What is being asked ▸ Using the records below, give again exactly the lines from the line that contains "overlapping iterations while" through the line that contains "maintaining data and", both ends included, and only those.

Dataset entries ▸
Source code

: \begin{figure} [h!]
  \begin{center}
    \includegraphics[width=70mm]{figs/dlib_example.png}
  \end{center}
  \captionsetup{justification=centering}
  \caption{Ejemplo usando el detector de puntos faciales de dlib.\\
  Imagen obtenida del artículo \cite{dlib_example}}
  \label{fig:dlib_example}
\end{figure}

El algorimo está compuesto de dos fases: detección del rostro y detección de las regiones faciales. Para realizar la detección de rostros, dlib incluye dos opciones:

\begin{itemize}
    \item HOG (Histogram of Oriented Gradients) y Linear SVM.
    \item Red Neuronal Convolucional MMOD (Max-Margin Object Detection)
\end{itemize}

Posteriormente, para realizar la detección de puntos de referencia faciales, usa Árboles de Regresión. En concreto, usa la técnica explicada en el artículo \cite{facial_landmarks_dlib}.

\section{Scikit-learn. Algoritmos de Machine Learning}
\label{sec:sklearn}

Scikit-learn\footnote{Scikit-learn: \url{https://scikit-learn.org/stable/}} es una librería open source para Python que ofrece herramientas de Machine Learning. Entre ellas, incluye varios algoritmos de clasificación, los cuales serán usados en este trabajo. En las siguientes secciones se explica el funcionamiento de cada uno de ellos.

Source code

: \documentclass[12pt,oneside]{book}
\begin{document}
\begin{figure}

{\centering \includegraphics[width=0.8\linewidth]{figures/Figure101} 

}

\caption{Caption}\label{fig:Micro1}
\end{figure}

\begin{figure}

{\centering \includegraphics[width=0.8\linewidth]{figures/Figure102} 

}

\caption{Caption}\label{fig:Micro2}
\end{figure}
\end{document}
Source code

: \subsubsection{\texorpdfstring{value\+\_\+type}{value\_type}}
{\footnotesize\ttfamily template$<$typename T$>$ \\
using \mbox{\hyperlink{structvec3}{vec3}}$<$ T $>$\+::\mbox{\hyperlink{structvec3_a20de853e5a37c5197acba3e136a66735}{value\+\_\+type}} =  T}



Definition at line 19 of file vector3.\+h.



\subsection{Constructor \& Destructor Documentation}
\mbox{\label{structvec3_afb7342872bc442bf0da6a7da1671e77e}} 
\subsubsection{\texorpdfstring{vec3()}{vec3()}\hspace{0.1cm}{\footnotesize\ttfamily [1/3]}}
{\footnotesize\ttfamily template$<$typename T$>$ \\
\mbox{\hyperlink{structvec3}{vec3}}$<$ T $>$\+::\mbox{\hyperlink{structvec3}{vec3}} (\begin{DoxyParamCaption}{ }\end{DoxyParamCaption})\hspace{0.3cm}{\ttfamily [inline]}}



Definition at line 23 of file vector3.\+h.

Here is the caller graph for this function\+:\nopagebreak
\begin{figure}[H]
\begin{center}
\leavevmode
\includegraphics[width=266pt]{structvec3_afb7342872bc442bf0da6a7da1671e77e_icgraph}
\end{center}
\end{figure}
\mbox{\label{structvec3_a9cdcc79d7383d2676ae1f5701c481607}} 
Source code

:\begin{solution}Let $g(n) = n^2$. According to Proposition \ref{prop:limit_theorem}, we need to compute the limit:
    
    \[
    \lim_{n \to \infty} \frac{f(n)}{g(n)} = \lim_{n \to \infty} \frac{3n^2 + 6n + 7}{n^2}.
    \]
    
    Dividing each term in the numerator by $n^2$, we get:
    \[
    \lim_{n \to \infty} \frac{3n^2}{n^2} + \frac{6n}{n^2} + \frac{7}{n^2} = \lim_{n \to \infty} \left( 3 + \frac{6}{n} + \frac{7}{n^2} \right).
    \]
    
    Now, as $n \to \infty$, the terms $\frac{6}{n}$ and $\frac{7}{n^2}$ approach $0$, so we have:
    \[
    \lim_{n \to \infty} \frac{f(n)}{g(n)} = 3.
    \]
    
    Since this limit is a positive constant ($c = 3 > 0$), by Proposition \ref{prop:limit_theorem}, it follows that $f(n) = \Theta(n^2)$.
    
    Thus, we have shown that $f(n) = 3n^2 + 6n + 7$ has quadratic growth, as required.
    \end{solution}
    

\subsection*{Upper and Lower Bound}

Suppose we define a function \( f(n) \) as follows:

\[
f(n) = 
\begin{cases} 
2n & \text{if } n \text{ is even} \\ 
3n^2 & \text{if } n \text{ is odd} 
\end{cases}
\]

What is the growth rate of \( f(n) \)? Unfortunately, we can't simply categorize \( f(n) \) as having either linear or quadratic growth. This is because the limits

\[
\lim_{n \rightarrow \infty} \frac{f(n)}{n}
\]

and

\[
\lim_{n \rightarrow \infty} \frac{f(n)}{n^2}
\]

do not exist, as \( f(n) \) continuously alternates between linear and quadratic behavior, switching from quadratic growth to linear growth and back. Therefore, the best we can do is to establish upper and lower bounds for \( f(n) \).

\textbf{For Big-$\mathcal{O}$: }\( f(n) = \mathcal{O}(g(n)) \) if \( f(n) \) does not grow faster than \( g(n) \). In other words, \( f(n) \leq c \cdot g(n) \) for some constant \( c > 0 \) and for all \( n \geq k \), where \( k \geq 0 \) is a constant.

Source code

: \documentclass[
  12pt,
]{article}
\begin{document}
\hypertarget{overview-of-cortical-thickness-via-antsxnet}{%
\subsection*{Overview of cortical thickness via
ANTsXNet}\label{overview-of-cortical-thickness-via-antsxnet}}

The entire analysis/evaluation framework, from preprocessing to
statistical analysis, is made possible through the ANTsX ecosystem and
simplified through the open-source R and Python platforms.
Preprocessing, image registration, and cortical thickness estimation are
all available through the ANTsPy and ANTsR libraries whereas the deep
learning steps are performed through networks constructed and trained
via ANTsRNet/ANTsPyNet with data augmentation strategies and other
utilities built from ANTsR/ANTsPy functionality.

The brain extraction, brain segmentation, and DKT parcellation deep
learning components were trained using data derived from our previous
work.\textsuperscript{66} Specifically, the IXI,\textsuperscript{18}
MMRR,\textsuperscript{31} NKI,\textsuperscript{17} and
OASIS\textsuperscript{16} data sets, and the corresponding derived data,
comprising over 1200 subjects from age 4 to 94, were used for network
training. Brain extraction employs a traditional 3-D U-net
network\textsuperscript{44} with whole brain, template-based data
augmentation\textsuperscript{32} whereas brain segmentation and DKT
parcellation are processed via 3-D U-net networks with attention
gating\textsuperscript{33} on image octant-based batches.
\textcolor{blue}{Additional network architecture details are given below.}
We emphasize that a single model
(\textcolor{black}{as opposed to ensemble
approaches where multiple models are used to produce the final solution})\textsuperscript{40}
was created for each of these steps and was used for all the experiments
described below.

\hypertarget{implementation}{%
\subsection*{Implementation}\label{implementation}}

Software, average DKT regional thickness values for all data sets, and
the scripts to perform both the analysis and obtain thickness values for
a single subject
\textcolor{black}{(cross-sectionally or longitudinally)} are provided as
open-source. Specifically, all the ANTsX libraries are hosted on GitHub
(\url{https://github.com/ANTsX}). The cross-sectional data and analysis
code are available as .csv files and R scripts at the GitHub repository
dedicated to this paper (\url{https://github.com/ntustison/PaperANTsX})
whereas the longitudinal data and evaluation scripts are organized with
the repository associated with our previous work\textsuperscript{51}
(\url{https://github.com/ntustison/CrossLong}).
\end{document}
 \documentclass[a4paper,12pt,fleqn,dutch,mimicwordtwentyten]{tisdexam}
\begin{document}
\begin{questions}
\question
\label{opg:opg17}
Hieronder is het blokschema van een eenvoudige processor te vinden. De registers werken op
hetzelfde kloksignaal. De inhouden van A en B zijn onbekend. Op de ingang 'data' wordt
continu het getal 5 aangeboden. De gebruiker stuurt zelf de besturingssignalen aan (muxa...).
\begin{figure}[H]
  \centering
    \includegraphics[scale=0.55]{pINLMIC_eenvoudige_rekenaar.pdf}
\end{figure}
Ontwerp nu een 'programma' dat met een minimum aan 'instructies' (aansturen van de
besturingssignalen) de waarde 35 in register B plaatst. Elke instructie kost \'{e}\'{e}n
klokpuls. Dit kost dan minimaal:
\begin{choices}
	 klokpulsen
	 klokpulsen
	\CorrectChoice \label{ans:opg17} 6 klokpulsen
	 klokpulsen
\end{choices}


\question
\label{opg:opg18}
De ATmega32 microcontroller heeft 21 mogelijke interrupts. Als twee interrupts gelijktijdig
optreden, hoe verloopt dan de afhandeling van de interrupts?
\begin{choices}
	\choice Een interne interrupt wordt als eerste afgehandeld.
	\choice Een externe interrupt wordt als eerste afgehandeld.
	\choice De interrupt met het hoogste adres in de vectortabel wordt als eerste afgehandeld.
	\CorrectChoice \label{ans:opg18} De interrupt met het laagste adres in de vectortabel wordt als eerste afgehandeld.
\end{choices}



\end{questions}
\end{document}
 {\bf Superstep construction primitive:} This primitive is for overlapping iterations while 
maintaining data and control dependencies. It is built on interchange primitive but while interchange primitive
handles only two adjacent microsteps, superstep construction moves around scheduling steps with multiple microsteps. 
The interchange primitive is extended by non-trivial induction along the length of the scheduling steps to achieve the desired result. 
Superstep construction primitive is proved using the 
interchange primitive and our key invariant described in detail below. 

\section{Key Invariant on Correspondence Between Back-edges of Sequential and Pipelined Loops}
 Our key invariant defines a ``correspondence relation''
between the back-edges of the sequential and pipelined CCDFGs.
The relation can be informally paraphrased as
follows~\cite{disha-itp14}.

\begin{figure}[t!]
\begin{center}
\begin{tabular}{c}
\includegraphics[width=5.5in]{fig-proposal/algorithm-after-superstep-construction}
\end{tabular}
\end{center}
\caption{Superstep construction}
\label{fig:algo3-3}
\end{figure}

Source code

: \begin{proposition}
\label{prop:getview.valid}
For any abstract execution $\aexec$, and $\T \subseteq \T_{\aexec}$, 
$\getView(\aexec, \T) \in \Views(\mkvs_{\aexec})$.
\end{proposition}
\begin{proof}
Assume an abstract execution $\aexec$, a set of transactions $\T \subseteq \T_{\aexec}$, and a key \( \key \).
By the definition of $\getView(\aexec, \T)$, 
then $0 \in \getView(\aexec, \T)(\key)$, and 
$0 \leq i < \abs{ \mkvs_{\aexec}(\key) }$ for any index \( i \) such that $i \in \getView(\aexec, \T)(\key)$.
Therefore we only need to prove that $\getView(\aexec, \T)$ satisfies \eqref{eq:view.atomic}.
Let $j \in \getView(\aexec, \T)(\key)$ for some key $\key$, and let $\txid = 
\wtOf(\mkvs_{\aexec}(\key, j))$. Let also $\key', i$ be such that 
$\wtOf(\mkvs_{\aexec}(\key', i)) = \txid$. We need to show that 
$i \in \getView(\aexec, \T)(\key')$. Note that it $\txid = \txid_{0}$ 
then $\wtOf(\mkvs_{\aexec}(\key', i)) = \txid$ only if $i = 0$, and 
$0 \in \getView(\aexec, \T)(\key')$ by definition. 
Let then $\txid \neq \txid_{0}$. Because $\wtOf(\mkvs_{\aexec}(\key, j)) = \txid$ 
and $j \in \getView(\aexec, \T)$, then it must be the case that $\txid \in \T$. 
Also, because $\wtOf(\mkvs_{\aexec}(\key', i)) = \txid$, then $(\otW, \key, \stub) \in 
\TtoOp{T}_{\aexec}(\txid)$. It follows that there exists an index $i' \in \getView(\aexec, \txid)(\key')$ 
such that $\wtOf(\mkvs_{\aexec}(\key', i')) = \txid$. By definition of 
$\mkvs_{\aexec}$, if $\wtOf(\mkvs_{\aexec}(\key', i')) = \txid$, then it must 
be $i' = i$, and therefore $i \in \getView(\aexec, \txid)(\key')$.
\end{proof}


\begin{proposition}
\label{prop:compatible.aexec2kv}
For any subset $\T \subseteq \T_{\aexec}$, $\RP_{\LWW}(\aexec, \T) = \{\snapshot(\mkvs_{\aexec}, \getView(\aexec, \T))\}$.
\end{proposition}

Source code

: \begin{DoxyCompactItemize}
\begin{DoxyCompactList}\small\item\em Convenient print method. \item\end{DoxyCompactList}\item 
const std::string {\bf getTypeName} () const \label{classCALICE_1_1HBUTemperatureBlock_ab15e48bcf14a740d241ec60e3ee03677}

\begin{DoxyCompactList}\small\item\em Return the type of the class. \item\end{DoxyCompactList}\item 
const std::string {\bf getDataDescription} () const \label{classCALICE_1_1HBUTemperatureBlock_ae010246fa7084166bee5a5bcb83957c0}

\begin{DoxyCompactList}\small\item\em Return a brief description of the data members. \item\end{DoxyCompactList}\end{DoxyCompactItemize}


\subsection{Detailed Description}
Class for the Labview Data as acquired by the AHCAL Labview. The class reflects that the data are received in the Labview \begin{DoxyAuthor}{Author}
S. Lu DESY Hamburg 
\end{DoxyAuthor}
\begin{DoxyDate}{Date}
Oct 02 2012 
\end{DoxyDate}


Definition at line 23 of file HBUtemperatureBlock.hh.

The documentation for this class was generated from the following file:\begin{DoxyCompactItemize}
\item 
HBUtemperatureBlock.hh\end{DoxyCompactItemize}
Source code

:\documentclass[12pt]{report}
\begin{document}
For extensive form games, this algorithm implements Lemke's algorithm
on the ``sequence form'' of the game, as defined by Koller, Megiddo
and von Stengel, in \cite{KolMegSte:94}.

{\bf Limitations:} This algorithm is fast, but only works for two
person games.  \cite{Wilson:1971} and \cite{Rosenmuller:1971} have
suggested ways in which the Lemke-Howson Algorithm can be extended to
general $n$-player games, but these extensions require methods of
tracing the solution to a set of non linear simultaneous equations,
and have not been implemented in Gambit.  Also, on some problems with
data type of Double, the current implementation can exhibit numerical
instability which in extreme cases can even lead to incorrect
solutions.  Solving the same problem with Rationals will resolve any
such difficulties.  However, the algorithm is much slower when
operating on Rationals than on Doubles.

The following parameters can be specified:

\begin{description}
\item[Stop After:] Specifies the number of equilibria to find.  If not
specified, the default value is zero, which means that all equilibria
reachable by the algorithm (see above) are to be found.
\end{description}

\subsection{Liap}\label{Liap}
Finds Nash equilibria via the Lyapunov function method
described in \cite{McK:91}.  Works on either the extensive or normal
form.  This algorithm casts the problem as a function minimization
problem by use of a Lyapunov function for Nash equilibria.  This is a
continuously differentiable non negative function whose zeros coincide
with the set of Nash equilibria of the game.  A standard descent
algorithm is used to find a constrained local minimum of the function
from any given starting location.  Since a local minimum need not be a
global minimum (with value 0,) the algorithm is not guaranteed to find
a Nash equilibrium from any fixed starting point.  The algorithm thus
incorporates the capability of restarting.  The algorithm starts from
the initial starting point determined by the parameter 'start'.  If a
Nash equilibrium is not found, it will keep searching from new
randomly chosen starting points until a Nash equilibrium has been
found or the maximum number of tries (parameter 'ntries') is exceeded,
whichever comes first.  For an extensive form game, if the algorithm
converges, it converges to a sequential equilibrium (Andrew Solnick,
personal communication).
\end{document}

Expected answer ▸
 {\bf Superstep construction primitive:} This primitive is for overlapping iterations while 
maintaining data and control dependencies. It is built on interchange primitive but while interchange primitive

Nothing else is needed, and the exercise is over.